Тихие буксиры, привыкшие испокон века добродушно тянуть караваны баржей, да и сами баржи, с развешанным на рулевом бревне разноцветным бельём водолеев, наспех превращались в огнедышащие плавучие крепости. Буксиры становились канонерскими лодками, баржи – вспомогательными судами для десантов, для переброски пехоты при форсировании рек. Иные канонерки бывали внушительно вооружены – на наиболее сильных из них устанавливались два четырехдюймовых орудия, два трехдюймовых зенитных, четыре пулемёта, им давалась радиостанция, дальномер.

Переоборудованный в канонерку буксир терял невинный облик парохода. На нем взвивался флаг Красного Военно-Морского Флота. Он переставал причаливать к конторкам: он пришвартовывался к стенке или становился на прикол. Уходя, он не отдавал чалки: он отдавал концы. Он уже не мерил задумчивый свой путь извечными вёрстами: он расценивал свои походы на мили. Про него уже не говорили, любуясь: ишь как бойко бежит! Нет: он имел хороший ход в двенадцать узлов. На его мостик больше не поднимался капитан: там высился командир. И даже старые его хозяева – матросы меняли прежнее своё имя водников на славное звание военморов.
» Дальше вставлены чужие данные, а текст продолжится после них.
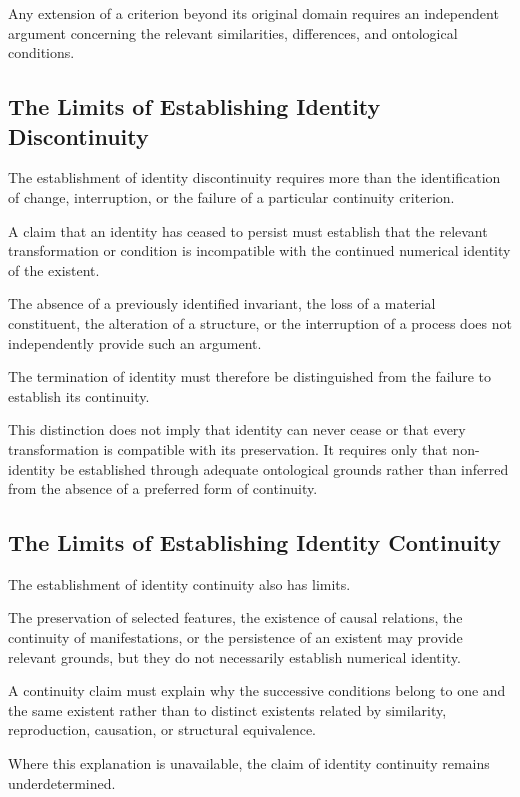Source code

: Any extension of a criterion beyond its original
domain requires an independent argument concerning
the relevant similarities, differences, and
ontological conditions.

\subsection{The Limits of Establishing Identity Discontinuity}

The establishment of identity discontinuity
requires more than the identification of change,
interruption, or the failure of a particular
continuity criterion.

A claim that an identity has ceased to persist
must establish that the relevant transformation
or condition is incompatible with the continued
numerical identity of the existent.

The absence of a previously identified invariant,
the loss of a material constituent, the alteration
of a structure, or the interruption of a process
does not independently provide such an argument.

The termination of identity must therefore be
distinguished from the failure to establish
its continuity.

This distinction does not imply that identity
can never cease or that every transformation
is compatible with its preservation. It requires
only that non-identity be established through
adequate ontological grounds rather than inferred
from the absence of a preferred form of continuity.

\subsection{The Limits of Establishing Identity Continuity}

The establishment of identity continuity also
has limits.

The preservation of selected features, the
existence of causal relations, the continuity
of manifestations, or the persistence of an
existent may provide relevant grounds, but they
do not necessarily establish numerical identity.

A continuity claim must explain why the successive
conditions belong to one and the same existent
rather than to distinct existents related by
similarity, reproduction, causation, or structural
equivalence.

Where this explanation is unavailable, the claim
of identity continuity remains underdetermined.

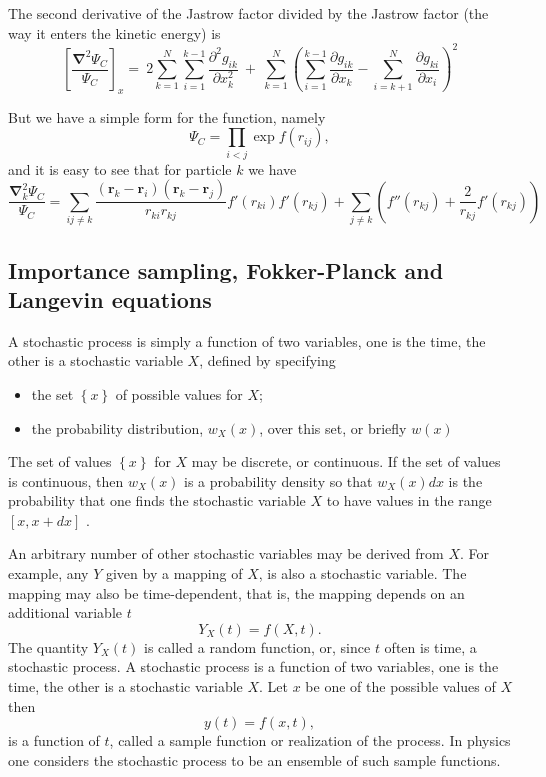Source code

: \documentclass[%
oneside,                 %
final,                   %
10pt]{article}
\begin{document}
The second derivative of the Jastrow factor divided by the Jastrow factor (the way it enters the kinetic energy) is
\[
\left[\frac{\mathbf{\nabla}^2 \Psi_C}{\Psi_C}\right]_x =\  
2\sum_{k=1}^{N}
\sum_{i=1}^{k-1}\frac{\partial^2 g_{ik}}{\partial x_k^2}\ +\ 
\sum_{k=1}^N
\left(
\sum_{i=1}^{k-1}\frac{\partial g_{ik}}{\partial x_k} -
\sum_{i=k+1}^{N}\frac{\partial g_{ki}}{\partial x_i}
\right)^2
\]

But we have a simple form for the function, namely
\[
\Psi_{C}=\prod_{i< j}\exp{f(r_{ij})},
\]
and it is easy to see that for particle  $k$
we have
\[
  \frac{\mathbf{\nabla}^2_k \Psi_C}{\Psi_C }=
\sum_{ij\ne k}\frac{(\mathbf{r}_k-\mathbf{r}_i)(\mathbf{r}_k-\mathbf{r}_j)}{r_{ki}r_{kj}}f'(r_{ki})f'(r_{kj})+
\sum_{j\ne k}\left( f''(r_{kj})+\frac{2}{r_{kj}}f'(r_{kj})\right)
\]

\subsection*{Importance sampling, Fokker-Planck and Langevin equations}

A stochastic process is simply a function of two variables, one is the time,
the other is a stochastic variable $X$, defined by specifying
\begin{itemize}
\item the set $\left\{x\right\}$ of possible values for $X$;

\item the probability distribution, $w_X(x)$,  over this set, or briefly $w(x)$
\end{itemize}

\noindent
The set of values $\left\{x\right\}$ for $X$ 
may be discrete, or continuous. If the set of
values is continuous, then $w_X (x)$ is a probability density so that 
$w_X (x)dx$
is the probability that one finds the stochastic variable $X$ to have values
in the range $[x, x + dx]$ .

     An arbitrary number of other stochastic variables may be derived from
$X$. For example, any $Y$ given by a mapping of $X$, is also a stochastic
variable. The mapping may also be time-dependent, that is, the mapping
depends on an additional variable $t$
\[
                              Y_X (t) = f (X, t) .
\]
The quantity $Y_X (t)$ is called a random function, or, since $t$ often is time,
a stochastic process. A stochastic process is a function of two variables,
one is the time, the other is a stochastic variable $X$. Let $x$ be one of the
possible values of $X$ then
\[
                               y(t) = f (x, t),
\]
is a function of $t$, called a sample function or realization of the process.
In physics one considers the stochastic process to be an ensemble of such
sample functions.
\end{document}
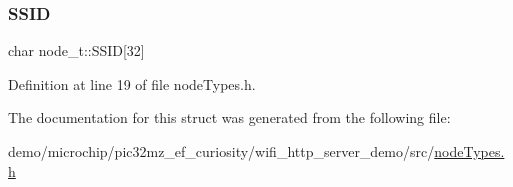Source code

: \subsubsection{\texorpdfstring{S\+S\+ID}{SSID}}
{\footnotesize\ttfamily char node\+\_\+t\+::\+S\+S\+ID\mbox{[}32\mbox{]}}



Definition at line 19 of file node\+Types.\+h.



The documentation for this struct was generated from the following file\+:\begin{DoxyCompactItemize}
\item 
demo/microchip/pic32mz\+\_\+ef\+\_\+curiosity/wifi\+\_\+http\+\_\+server\+\_\+demo/src/\hyperlink{nodeTypes_8h}{node\+Types.\+h}\end{DoxyCompactItemize}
Только одного человека не мог заменить на волжском судне никто из моряков, и этот человек лукаво поглядывал на боевые новшества. Шалишь, думал он, без меня ваша морская крепость, не моргнёшь глазом, станет на обсушку: один я знаю кормилицу-матушку с её мелями да перекатами, банками да косами. Человеком этим был урождённый волгарь-лоцман, который и в военной флотилии оставался душою многотрудного вождения судов по мелким водам. Впрочем, и сама канонерка, несмотря на всю перелицовку, в глубине души оставалась буксиром, который лихо шлёпал гребными плицами да твёрдо помнил, что осадка его – неполных два фута, а мощность машины – каких-нибудь двадцать пять лошадиных сил.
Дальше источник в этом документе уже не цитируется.